Arrowby has left a very public urban life in the theater for what he expects to be years of quiet seaside reflection.  But his previous life, like the ocean, never stops crashing at his door. Friends, ex -lovers, complicated relationships keep showing up.  Despite all this traffic, he is drawn daily to the ocean.  He immerses himself in the sea, but there is always a sense of danger. Tension builds, and finally as expected, he almost drowns.  Tragically, the next day, he watches helplessly as a dear friend does die in the waves. 

I liked the ocean character because it remains authentically itself, some days calm, others rough, inviting or lethal, relentless.  There is no doubting its truth or power.  It daily mirrors Arrowby’s mood, sometimes bright and full of possibility, but more often it foreshadows his next disappointment and disaster. 

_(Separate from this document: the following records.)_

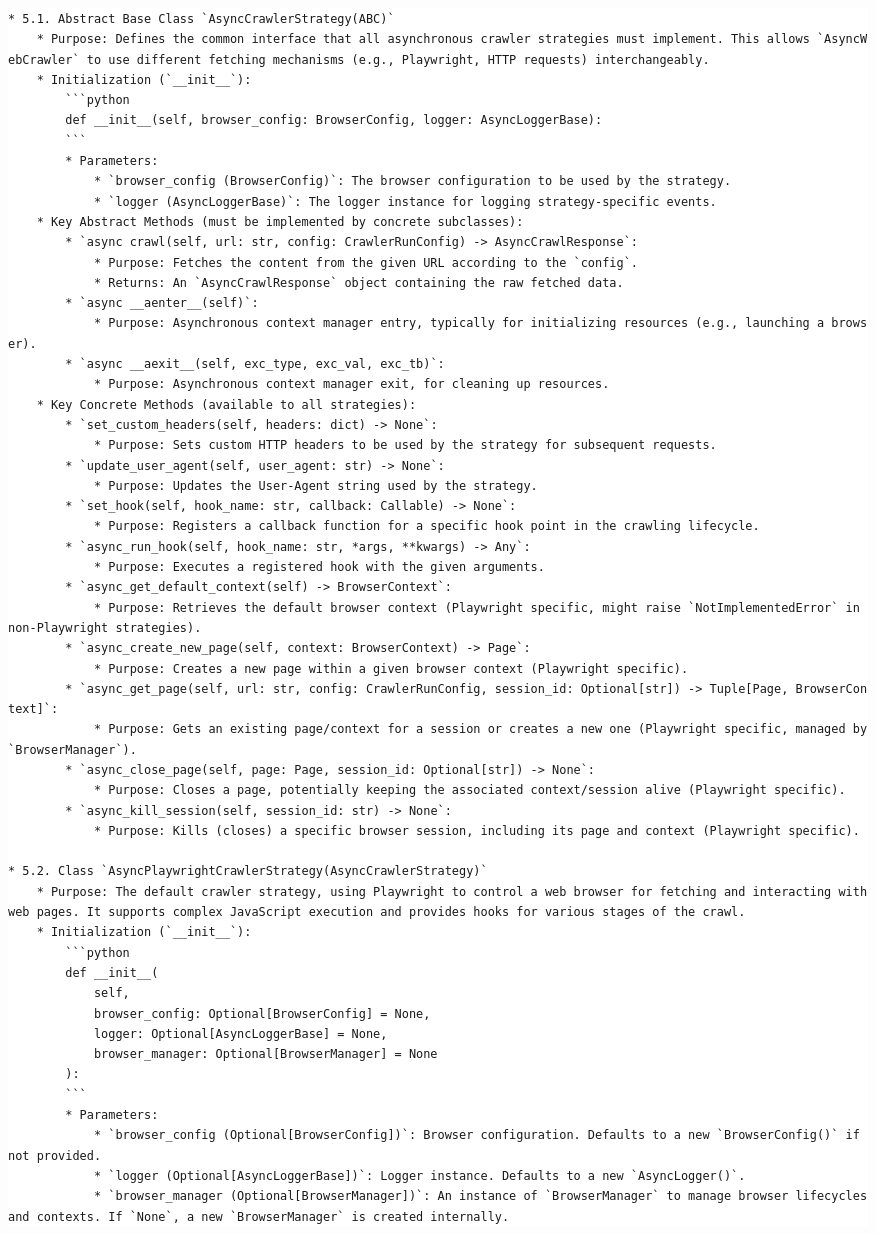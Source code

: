     * 5.1. Abstract Base Class `AsyncCrawlerStrategy(ABC)`
        * Purpose: Defines the common interface that all asynchronous crawler strategies must implement. This allows `AsyncWebCrawler` to use different fetching mechanisms (e.g., Playwright, HTTP requests) interchangeably.
        * Initialization (`__init__`):
            ```python
            def __init__(self, browser_config: BrowserConfig, logger: AsyncLoggerBase):
            ```
            * Parameters:
                * `browser_config (BrowserConfig)`: The browser configuration to be used by the strategy.
                * `logger (AsyncLoggerBase)`: The logger instance for logging strategy-specific events.
        * Key Abstract Methods (must be implemented by concrete subclasses):
            * `async crawl(self, url: str, config: CrawlerRunConfig) -> AsyncCrawlResponse`:
                * Purpose: Fetches the content from the given URL according to the `config`.
                * Returns: An `AsyncCrawlResponse` object containing the raw fetched data.
            * `async __aenter__(self)`:
                * Purpose: Asynchronous context manager entry, typically for initializing resources (e.g., launching a browser).
            * `async __aexit__(self, exc_type, exc_val, exc_tb)`:
                * Purpose: Asynchronous context manager exit, for cleaning up resources.
        * Key Concrete Methods (available to all strategies):
            * `set_custom_headers(self, headers: dict) -> None`:
                * Purpose: Sets custom HTTP headers to be used by the strategy for subsequent requests.
            * `update_user_agent(self, user_agent: str) -> None`:
                * Purpose: Updates the User-Agent string used by the strategy.
            * `set_hook(self, hook_name: str, callback: Callable) -> None`:
                * Purpose: Registers a callback function for a specific hook point in the crawling lifecycle.
            * `async_run_hook(self, hook_name: str, *args, **kwargs) -> Any`:
                * Purpose: Executes a registered hook with the given arguments.
            * `async_get_default_context(self) -> BrowserContext`:
                * Purpose: Retrieves the default browser context (Playwright specific, might raise `NotImplementedError` in non-Playwright strategies).
            * `async_create_new_page(self, context: BrowserContext) -> Page`:
                * Purpose: Creates a new page within a given browser context (Playwright specific).
            * `async_get_page(self, url: str, config: CrawlerRunConfig, session_id: Optional[str]) -> Tuple[Page, BrowserContext]`:
                * Purpose: Gets an existing page/context for a session or creates a new one (Playwright specific, managed by `BrowserManager`).
            * `async_close_page(self, page: Page, session_id: Optional[str]) -> None`:
                * Purpose: Closes a page, potentially keeping the associated context/session alive (Playwright specific).
            * `async_kill_session(self, session_id: str) -> None`:
                * Purpose: Kills (closes) a specific browser session, including its page and context (Playwright specific).

    * 5.2. Class `AsyncPlaywrightCrawlerStrategy(AsyncCrawlerStrategy)`
        * Purpose: The default crawler strategy, using Playwright to control a web browser for fetching and interacting with web pages. It supports complex JavaScript execution and provides hooks for various stages of the crawl.
        * Initialization (`__init__`):
            ```python
            def __init__(
                self,
                browser_config: Optional[BrowserConfig] = None,
                logger: Optional[AsyncLoggerBase] = None,
                browser_manager: Optional[BrowserManager] = None
            ):
            ```
            * Parameters:
                * `browser_config (Optional[BrowserConfig])`: Browser configuration. Defaults to a new `BrowserConfig()` if not provided.
                * `logger (Optional[AsyncLoggerBase])`: Logger instance. Defaults to a new `AsyncLogger()`.
                * `browser_manager (Optional[BrowserManager])`: An instance of `BrowserManager` to manage browser lifecycles and contexts. If `None`, a new `BrowserManager` is created internally.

But while the ocean was real, I never could quite believe the authenticity of these people.  Were they telling the truth, would they think of anyone besides themselves, had they really done what they claimed?  Murdoch creates this confusion, intentionally I think, by writing the novel in the form of Arrowby’s rambling memoir, in these first months of his completely new life.  I came to realize that he is what literary critics call “an unreliable narrator.”  Which means the reader has to read suspiciously.  Was he really such a success?  Whose were those hands who pushed him in the ocean? Does Mary really want him to rescue her from her supposedly violent husband?

Describing the ocean with words is really hard, just as painting a wave challenges any artist.    Murdoch is a genius at painting the ocean’s many moods.  I loved the daily weather reports: “I got up and went to the window.  It was about six o’clock and the sun had been up for some time.  Cool summer weather had come back with a misty sky and a calm sea.  The water was a very pale luminous grey-blue, almost white, the same colour as the sky, shifting with a quick small dancing movement, and scattered by the misted sun with little explosions of metallic pale-gold light.  It had the look of a happy sea and I felt I was seeing it through Titus’s eyes.”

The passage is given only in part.